Le soleil se coucha.

Le lendemain, à la nuit, le comte sortit comme d’un affreux sommeil, la langue rude et sèche… le gosier brûlant, et des battemens d’artères à lui rompre le crâne…

Il était à la même place que la veille. Il sentit aussi mille pointes aiguës lui déchirer les entrailles.

Pour lors, il se tordit, cria, mordit la terre, car il souffrait des douleurs atroces…

Dans un moment de calme, il chercha le cadavre de Marie avec angoisse.

— Elle n’y était plus.

Les douleurs le reprenant, il se tordit de nouveau, hurla tant et si bien, qu’un honnête garde-chasse le recueillit, l’emmena dans sa maison et le soigna comme un fils.

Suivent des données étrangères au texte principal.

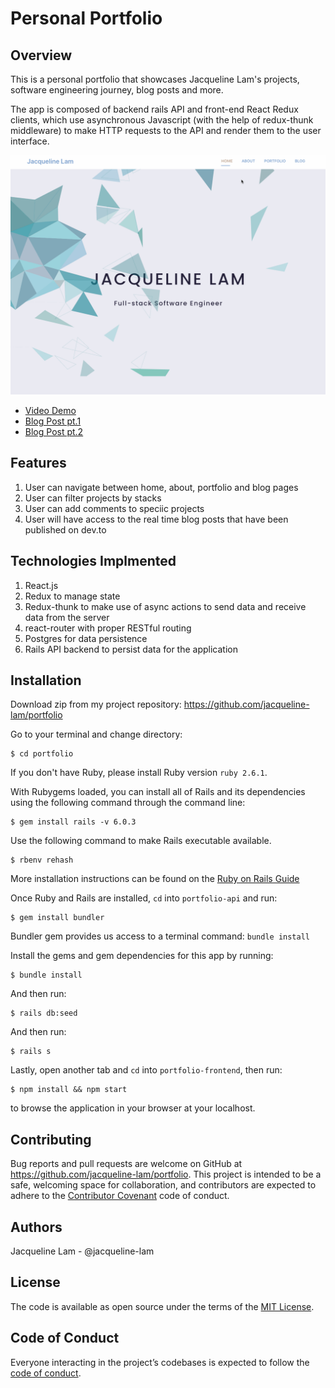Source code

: # Personal Portfolio
## Overview
This is a personal portfolio that showcases Jacqueline Lam's projects, software engineering journey, blog posts and more.

The app is composed of backend rails API and front-end React Redux clients, which use asynchronous Javascript (with the help of redux-thunk middleware) to make HTTP requests to the API and render them to the user interface.

![portfolio demo](./portfolio-quick-demo.gif)

* [Video Demo](https://www.youtube.com/watch?v=cTw0wAnVo1c&t=16s)
* [Blog Post pt.1](https://dev.to/jacquelinelam/building-my-personal-portfolio-with-react-redux-pt-1-522k)
* [Blog Post pt.2](https://dev.to/jacquelinelam/building-my-personal-portfolio-with-react-redux-pt-2-3f7o)

## Features
1. User can navigate between home, about, portfolio and blog pages
2. User can filter projects by stacks
3. User can add comments to speciic projects
4. User will have access to the real time blog posts that have been published on dev.to

## Technologies Implmented
1. React.js
2. Redux to manage state
3. Redux-thunk to make use of async actions to send data and receive data from the server
4. react-router with proper RESTful routing
5. Postgres for data persistence
6. Rails API backend to persist data for the application

## Installation
Download zip from my project repository: https://github.com/jacqueline-lam/portfolio

Go to your terminal and change directory:

    $ cd portfolio

If you don't have Ruby, please install Ruby version `ruby 2.6.1`.

 With Rubygems loaded, you can install all of Rails and its dependencies using the following command through the command line:

    $ gem install rails -v 6.0.3

Use the following command to make Rails executable available.

    $ rbenv rehash

More installation instructions can be found on the [Ruby on Rails Guide](https://guides.rubyonrails.org/v5.0/getting_started.html#installing-rails)

Once Ruby and Rails are installed, `cd` into `portfolio-api` and run:

    $ gem install bundler


Bundler gem provides us access to a terminal command: `bundle install`

Install the gems and gem dependencies for this app by running:

    $ bundle install

And then run:

    $ rails db:seed

And then run:

    $ rails s

Lastly, open another tab and `cd` into `portfolio-frontend`, then run:

    $ npm install && npm start

to browse the application in your browser at your localhost.

## Contributing
Bug reports and pull requests are welcome on GitHub at https://github.com/jacqueline-lam/portfolio. This project is intended to be a safe, welcoming space for collaboration, and contributors are expected to adhere to the [Contributor Covenant](http://contributor-covenant.org) code of conduct.

## Authors
Jacqueline Lam - @jacqueline-lam

## License

The code is available as open source under the terms of the [MIT License](https://opensource.org/licenses/MIT).

## Code of Conduct

Everyone interacting in the project’s codebases is expected to follow the [code of conduct](https://github.com/jacqueline-lam/bolderer_sinatra_app/blob/master/CODE_OF_CONDUCT.md).
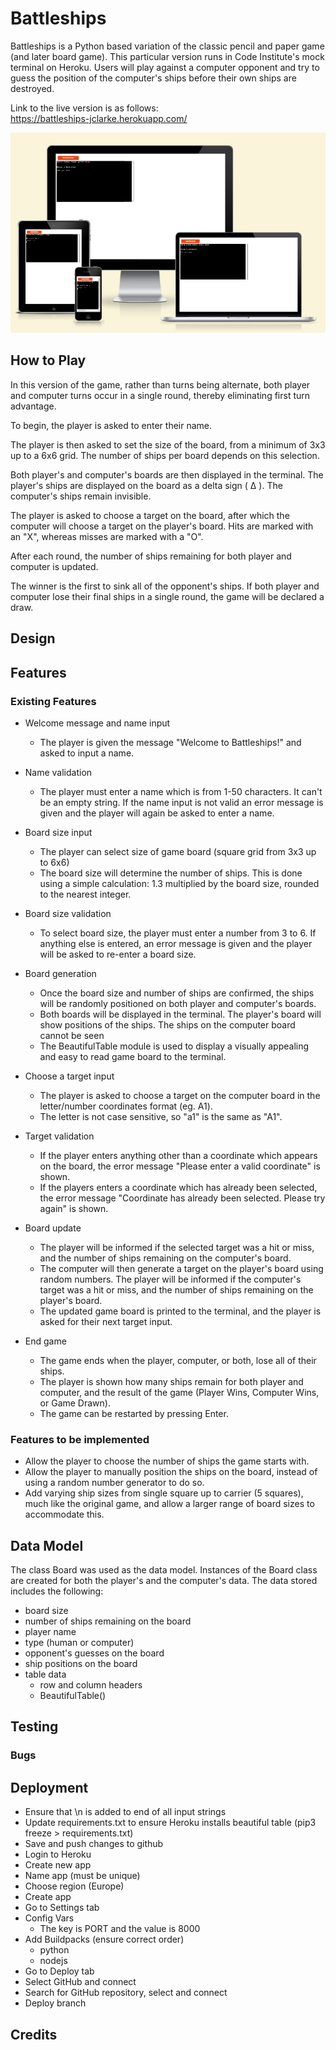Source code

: # Battleships

Battleships is a Python based variation of the classic pencil and paper game (and later board game). This particular version runs in Code Institute's mock terminal on Heroku. Users will play against a computer opponent and try to guess the position of the computer's ships before their own ships are destroyed.

Link to the live version is as follows:<br>
https://battleships-jclarke.herokuapp.com/

![Am I Responsive screenshot](documentation/amiresponsive.PNG)

## How to Play

In this version of the game, rather than turns being alternate, both player and computer turns occur in a single round, thereby eliminating first turn advantage.

To begin, the player is asked to enter their name.

The player is then asked to set the size of the board, from a minimum of 3x3 up to a 6x6 grid. The number of ships per board depends on this selection.

Both player's and computer's boards are then displayed in the terminal. The player's ships are displayed on the board as a delta sign ( &#916; ). The computer's ships remain invisible.

The player is asked to choose a target on the board, after which the computer will choose a target on the player's board. Hits are marked with an "X", whereas misses are marked with a "O".

After each round, the number of ships remaining for both player and computer is updated.

The winner is the first to sink all of the opponent's ships. If both player and computer lose their final ships in a single round, the game will be declared a draw.

## Design



## Features

### Existing Features
- Welcome message and name input
    - The player is given the message "Welcome to Battleships!" and asked to input a name.

- Name validation
    - The player must enter a name which is from 1-50 characters. It can't be an empty string. If the name input is not valid an error message is given and the player will again be asked to enter a name.

- Board size input
    - The player can select size of game board (square grid from 3x3 up to 6x6)
    - The board size will determine the number of ships. This is done using a simple calculation: 1.3 multiplied by the board size, rounded to the nearest integer.

- Board size validation
    - To select board size, the player must enter a number from 3 to 6. If anything else is entered, an error message is given and the player will be asked to re-enter a board size.

- Board generation
    - Once the board size and number of ships are confirmed, the ships will be randomly positioned on both player and computer's boards.
    - Both boards will be displayed in the terminal. The player's board will show positions of the ships. The ships on the computer board cannot be seen
    - The BeautifulTable module is used to display a visually appealing and easy to read game board to the terminal.

- Choose a target input
    - The player is asked to choose a target on the computer board in the letter/number coordinates format (eg. A1).
    - The letter is not case sensitive, so "a1" is the same as "A1".

- Target validation
    - If the player enters anything other than a coordinate which appears on the board, the error message "Please enter a valid coordinate" is shown.
    - If the players enters a coordinate which has already been selected, the error message "Coordinate has already been selected. Please try again" is shown.

- Board update
    - The player will be informed if the selected target was a hit or miss, and the number of ships remaining on the computer's board.
    - The computer will then generate a target on the player's board using random numbers. The player will be informed if the computer's target was a hit or miss, and the number of ships remaining on the player's board.
    - The updated game board is printed to the terminal, and the player is asked for their next target input.

- End game
    - The game ends when the player, computer, or both, lose all of their ships.
    - The player is shown how many ships remain for both player and computer, and the result of the game (Player Wins, Computer Wins, or Game Drawn).
    - The game can be restarted by pressing Enter.

### Features to be implemented

- Allow the player to choose the number of ships the game starts with.
- Allow the player to manually position the ships on the board, instead of using a random number generator to do so.
- Add varying ship sizes from single square up to carrier (5 squares), much like the original game, and allow a larger range of board sizes to accommodate this.

## Data Model

The class Board was used as the data model. Instances of the Board class are created for both the player's and the computer's data. The data stored includes the following:
- board size
- number of ships remaining on the board
- player name
- type (human or computer)
- opponent's guesses on the board
- ship positions on the board
- table data
    - row and column headers
    - BeautifulTable()

## Testing



### Bugs



## Deployment


- Ensure that \n is added to end of all input strings
- Update requirements.txt to ensure Heroku installs beautiful table  (pip3 freeze > requirements.txt)
- Save and push changes to github
- Login to Heroku
- Create new app
- Name app (must be unique)
- Choose region (Europe)
- Create app
- Go to Settings tab
- Config Vars
    - The key is PORT and the value is 8000
- Add Buildpacks (ensure correct order)
    - python
    - nodejs
- Go to Deploy tab
- Select GitHub and connect
- Search for GitHub repository, select and connect
- Deploy branch

##  Credits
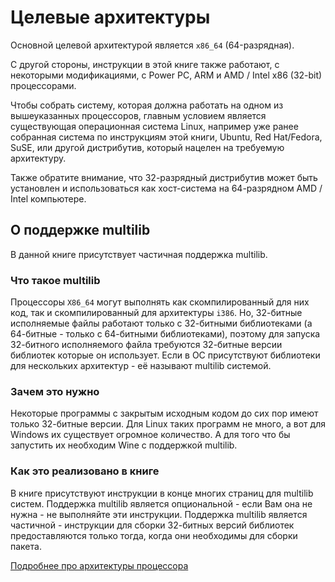 # Целевые архитектуры

Основной целевой архитектурой является `x86_64` (64-разрядная). 

С другой стороны, инструкции в этой книге также работают, с некоторыми модификациями, с Power PC, ARM и AMD / Intel x86 (32-bit) процессорами. 

Чтобы собрать систему, которая должна работать на одном из вышеуказанных процессоров, главным условием является существующая операционная система Linux, например уже ранее собранная система по инструкциям этой книги, Ubuntu, Red Hat/Fedora, SuSE, или другой дистрибутив, который нацелен на требуемую архитектуру. 

Также обратите внимание, что 32-разрядный дистрибутив может быть установлен и использоваться как хост-система на 64-разрядном AMD / Intel компьютере.

## О поддержке multilib

В данной книге присутствует частичная поддержка multilib.

### Что такое multilib

Процессоры ``X86_64`` могут выполнять как скомпилированный для них код, так и скомпилированный для архитектуры ``i386``.
Но, 32-битные исполняемые файлы работают только с 32-битными библиотеками (а 64-битные - только с 64-битными библиотеками), поэтому для запуска 32-битного исполняемого файла требуются 32-битные версии библиотек которые он использует.
Если в ОС присутствуют библиотеки для нескольких архитектур - её называют multilib системой.

### Зачем это нужно

Некоторые программы с закрытым исходным кодом до сих пор имеют только 32-битные версии. Для Linux таких программ не много, а вот для Windows их существует огромное количество. А для того что бы запустить их необходим Wine с поддержкой multilib.
### Как это реализовано в книге

В книге присутствуют инструкции в конце многих страниц для multilib систем. Поддержка multilib является опциональной - если Вам она не нужна - не выполняйте эти инструкции.
Поддержка multilib является частичной - инструкции для сборки 32-битных версий библиотек предоставляются только тогда, когда они необходимы для сборки пакета.

[Подробнее про архитектуры процессора](additional/cpu-arch)
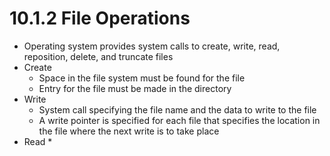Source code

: # 10.1.2 File Operations

* Operating system provides system calls to create, write, read, reposition, delete, and truncate files
* Create
  * Space in the file system must be found for the file
  * Entry for the file must be made in the directory
* Write
  * System call specifying the file name and the data to write to the file
  * A write pointer is specified for each file that specifies the location in the file where the next write is to take place
* Read
  *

L’incroyable force de tempérament du comte résista à cette violence secousse, et au bout de quinze jours il fut presque hors de danger.

Mais qu’était devenue Marie, c’est ce qu’il ne put savoir.

Un matin, le brave garde-chasse apporta, avec sa petite note pour les bons soins donnés à Monsieur (ce qui cotait l’humanité du garde-chasse à 10 francs par jour), apporta, pour distraire son hôte, un numéro de l’honnête Journal de Paris.

Le comte se mit à le lire, et sa figure prit une expression bien étrange.